Although I gave up on and decided not to use many of the car’s controls within a dozen or so miles, I remain amazed how the built-in GPS has become utterly useless. My mobile phone’s apps and maps were eminently usable and current. The recent model year car’s built-in GPS couldn’t locate my hotel built-in 2019 in a major urban city!

The space the screen consumed on the dashboard, the car’s numerous buttons on the touchscreen, dashboard AND by the gearshift were an exercise in ridiculously poor customer experience and wasted opportunity. The center console, stuffed with buttons, some duplicated on the steering with others labeled in confusing and non-standard ways confounded me further.

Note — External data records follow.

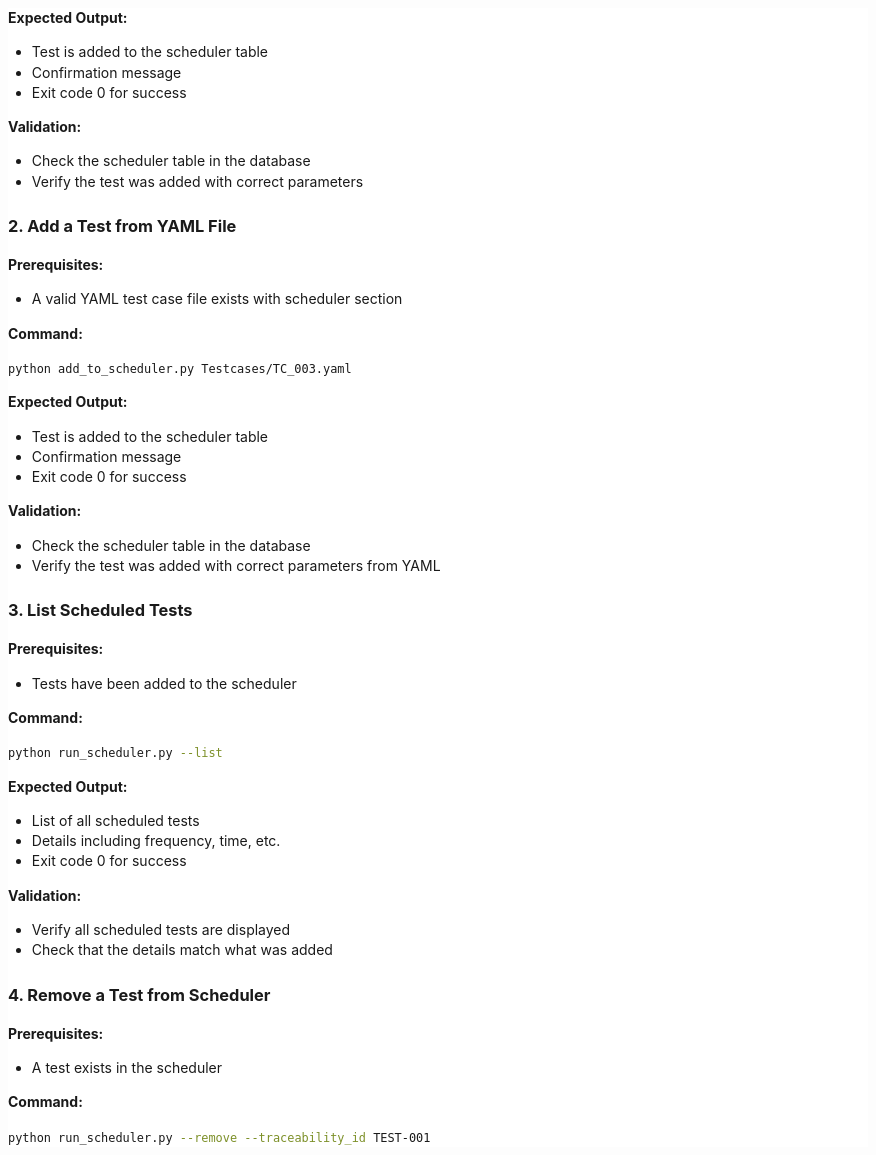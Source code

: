 **Expected Output:**
- Test is added to the scheduler table
- Confirmation message
- Exit code 0 for success

**Validation:**
- Check the scheduler table in the database
- Verify the test was added with correct parameters

### 2. Add a Test from YAML File

**Prerequisites:**
- A valid YAML test case file exists with scheduler section

**Command:**
```bash
python add_to_scheduler.py Testcases/TC_003.yaml
```

**Expected Output:**
- Test is added to the scheduler table
- Confirmation message
- Exit code 0 for success

**Validation:**
- Check the scheduler table in the database
- Verify the test was added with correct parameters from YAML

### 3. List Scheduled Tests

**Prerequisites:**
- Tests have been added to the scheduler

**Command:**
```bash
python run_scheduler.py --list
```

**Expected Output:**
- List of all scheduled tests
- Details including frequency, time, etc.
- Exit code 0 for success

**Validation:**
- Verify all scheduled tests are displayed
- Check that the details match what was added

### 4. Remove a Test from Scheduler

**Prerequisites:**
- A test exists in the scheduler

**Command:**
```bash
python run_scheduler.py --remove --traceability_id TEST-001
```
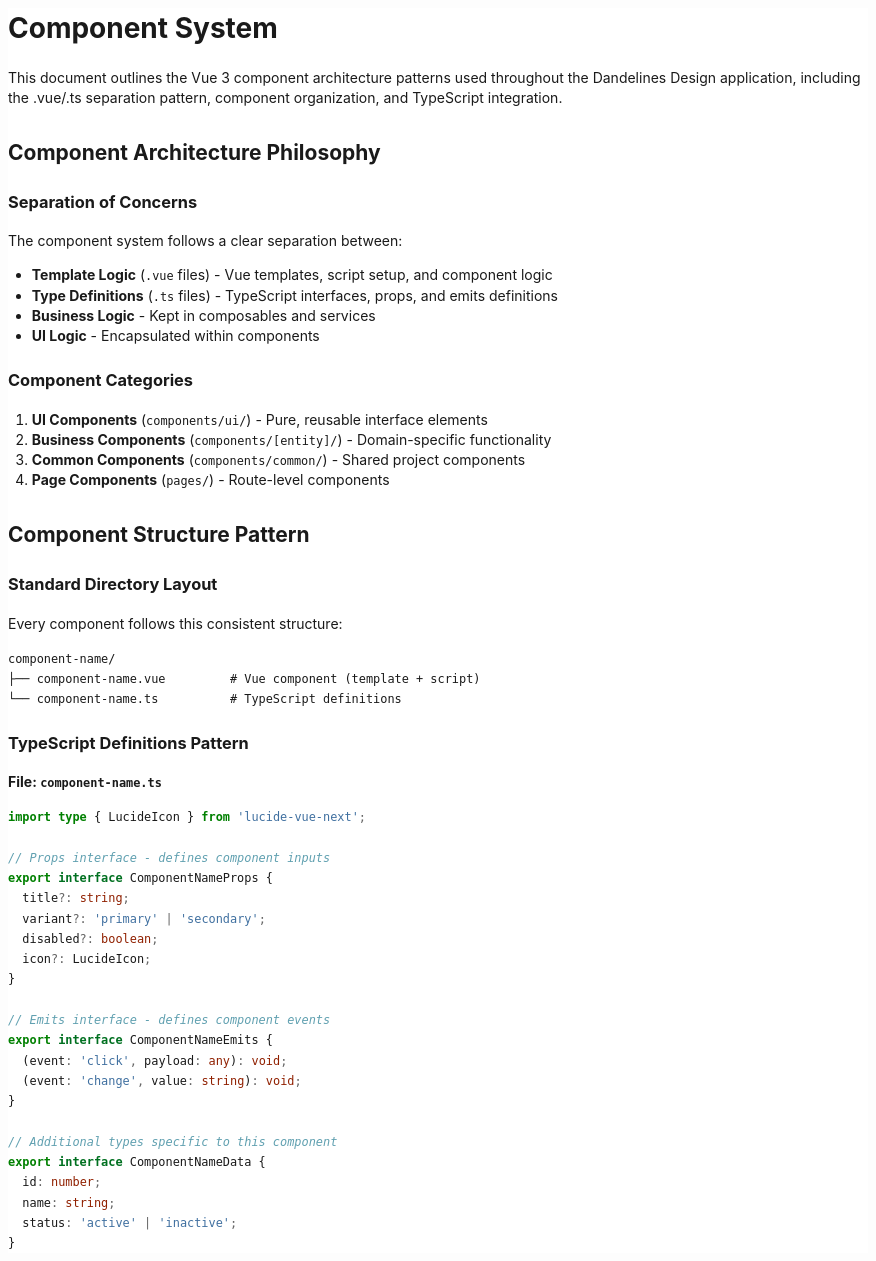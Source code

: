 # Component System

This document outlines the Vue 3 component architecture patterns used throughout the Dandelines Design application, including the .vue/.ts separation pattern, component organization, and TypeScript integration.

## Component Architecture Philosophy

### Separation of Concerns

The component system follows a clear separation between:

- **Template Logic** (`.vue` files) - Vue templates, script setup, and component logic
- **Type Definitions** (`.ts` files) - TypeScript interfaces, props, and emits definitions
- **Business Logic** - Kept in composables and services
- **UI Logic** - Encapsulated within components

### Component Categories

1. **UI Components** (`components/ui/`) - Pure, reusable interface elements
2. **Business Components** (`components/[entity]/`) - Domain-specific functionality
3. **Common Components** (`components/common/`) - Shared project components
4. **Page Components** (`pages/`) - Route-level components

## Component Structure Pattern

### Standard Directory Layout

Every component follows this consistent structure:

```
component-name/
├── component-name.vue         # Vue component (template + script)
└── component-name.ts          # TypeScript definitions
```

### TypeScript Definitions Pattern

**File: `component-name.ts`**

```typescript
import type { LucideIcon } from 'lucide-vue-next';

// Props interface - defines component inputs
export interface ComponentNameProps {
  title?: string;
  variant?: 'primary' | 'secondary';
  disabled?: boolean;
  icon?: LucideIcon;
}

// Emits interface - defines component events
export interface ComponentNameEmits {
  (event: 'click', payload: any): void;
  (event: 'change', value: string): void;
}

// Additional types specific to this component
export interface ComponentNameData {
  id: number;
  name: string;
  status: 'active' | 'inactive';
}
```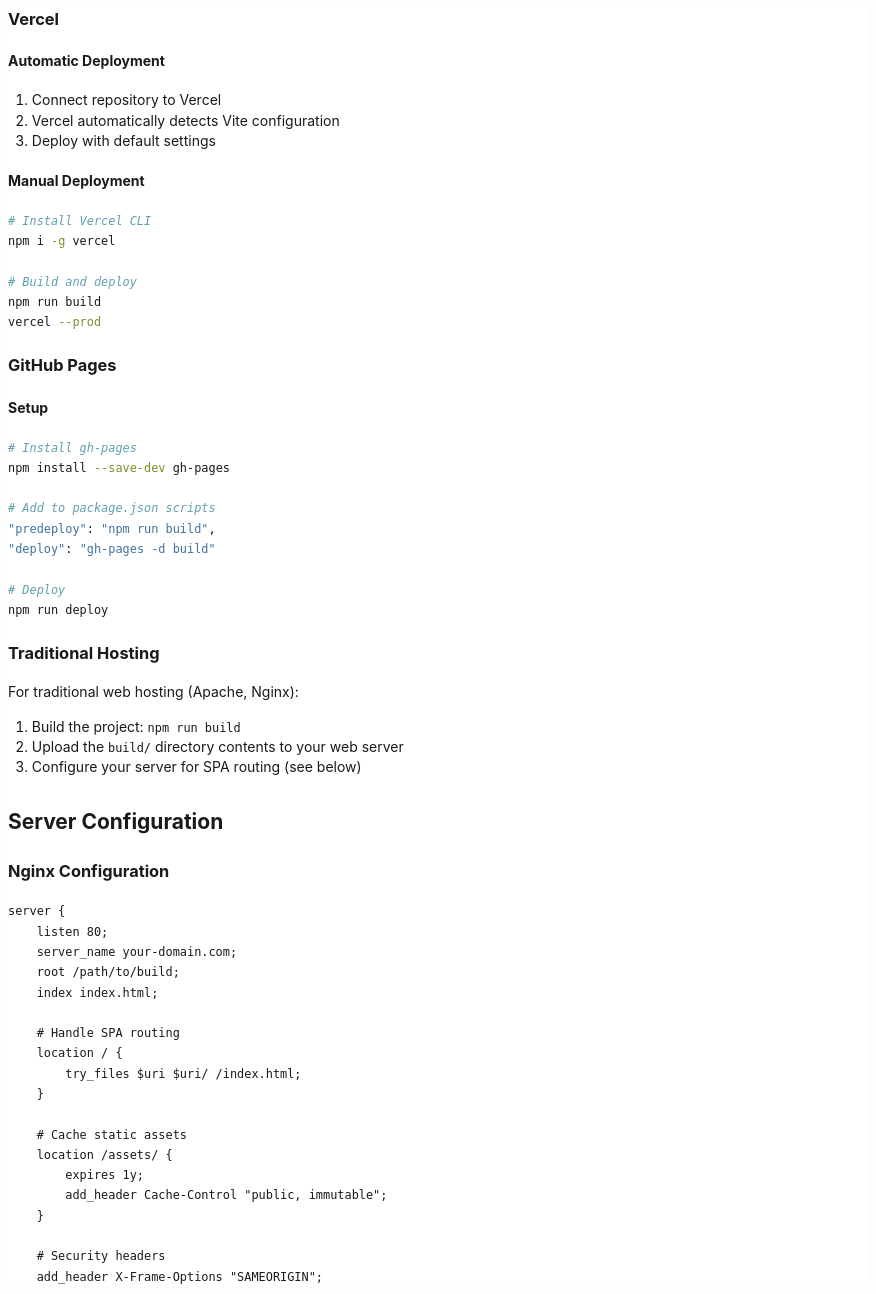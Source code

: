 ### Vercel

#### Automatic Deployment
1. Connect repository to Vercel
2. Vercel automatically detects Vite configuration
3. Deploy with default settings

#### Manual Deployment
```bash
# Install Vercel CLI
npm i -g vercel

# Build and deploy
npm run build
vercel --prod
```

### GitHub Pages

#### Setup
```bash
# Install gh-pages
npm install --save-dev gh-pages

# Add to package.json scripts
"predeploy": "npm run build",
"deploy": "gh-pages -d build"

# Deploy
npm run deploy
```

### Traditional Hosting

For traditional web hosting (Apache, Nginx):

1. Build the project: `npm run build`
2. Upload the `build/` directory contents to your web server
3. Configure your server for SPA routing (see below)

## Server Configuration

### Nginx Configuration
```nginx
server {
    listen 80;
    server_name your-domain.com;
    root /path/to/build;
    index index.html;

    # Handle SPA routing
    location / {
        try_files $uri $uri/ /index.html;
    }

    # Cache static assets
    location /assets/ {
        expires 1y;
        add_header Cache-Control "public, immutable";
    }

    # Security headers
    add_header X-Frame-Options "SAMEORIGIN";
```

The sad part is that this late model year crossover from a ‘luxury’ carmaker was as much (or more) confusing than our 2015 Acura MDX, itself a victim of poor dash design, TWO 6-inch monitors, and a GPS UI that’s reminiscent of the early 2000s.


The following have outlived their useful life on car dashboards and are beyond need of retirement. They just need euthanized:

1. Built-in GPS (and the $149 fee for the dealership to ‘load’ the map updates!
2. Dare I say, car dealership cartels!
3. Custom voice interfaces – Siri, Alexa, and Google won.
4. Radio station presets. The rental’s largest and most prominent buttons were the six radio presets.
5. Steering control for anything but voice command, volume, and possibly cruise control.
6. OBD port. Why not show the output directly to the screen(s)?
7. Single device Bluetooth. We know cars frequently have two or more passengers. Do we really need to be connected to only a single device?
8. Low wattage USB ports. Drivers and passengers routinely carry multiple devices with larger, hungrier batteries that demand charge. Why, then are built-in chargers still delivering barely 0.5-1 amps?

Legacy carmakers – Are you innovating or sleeping at the wheel?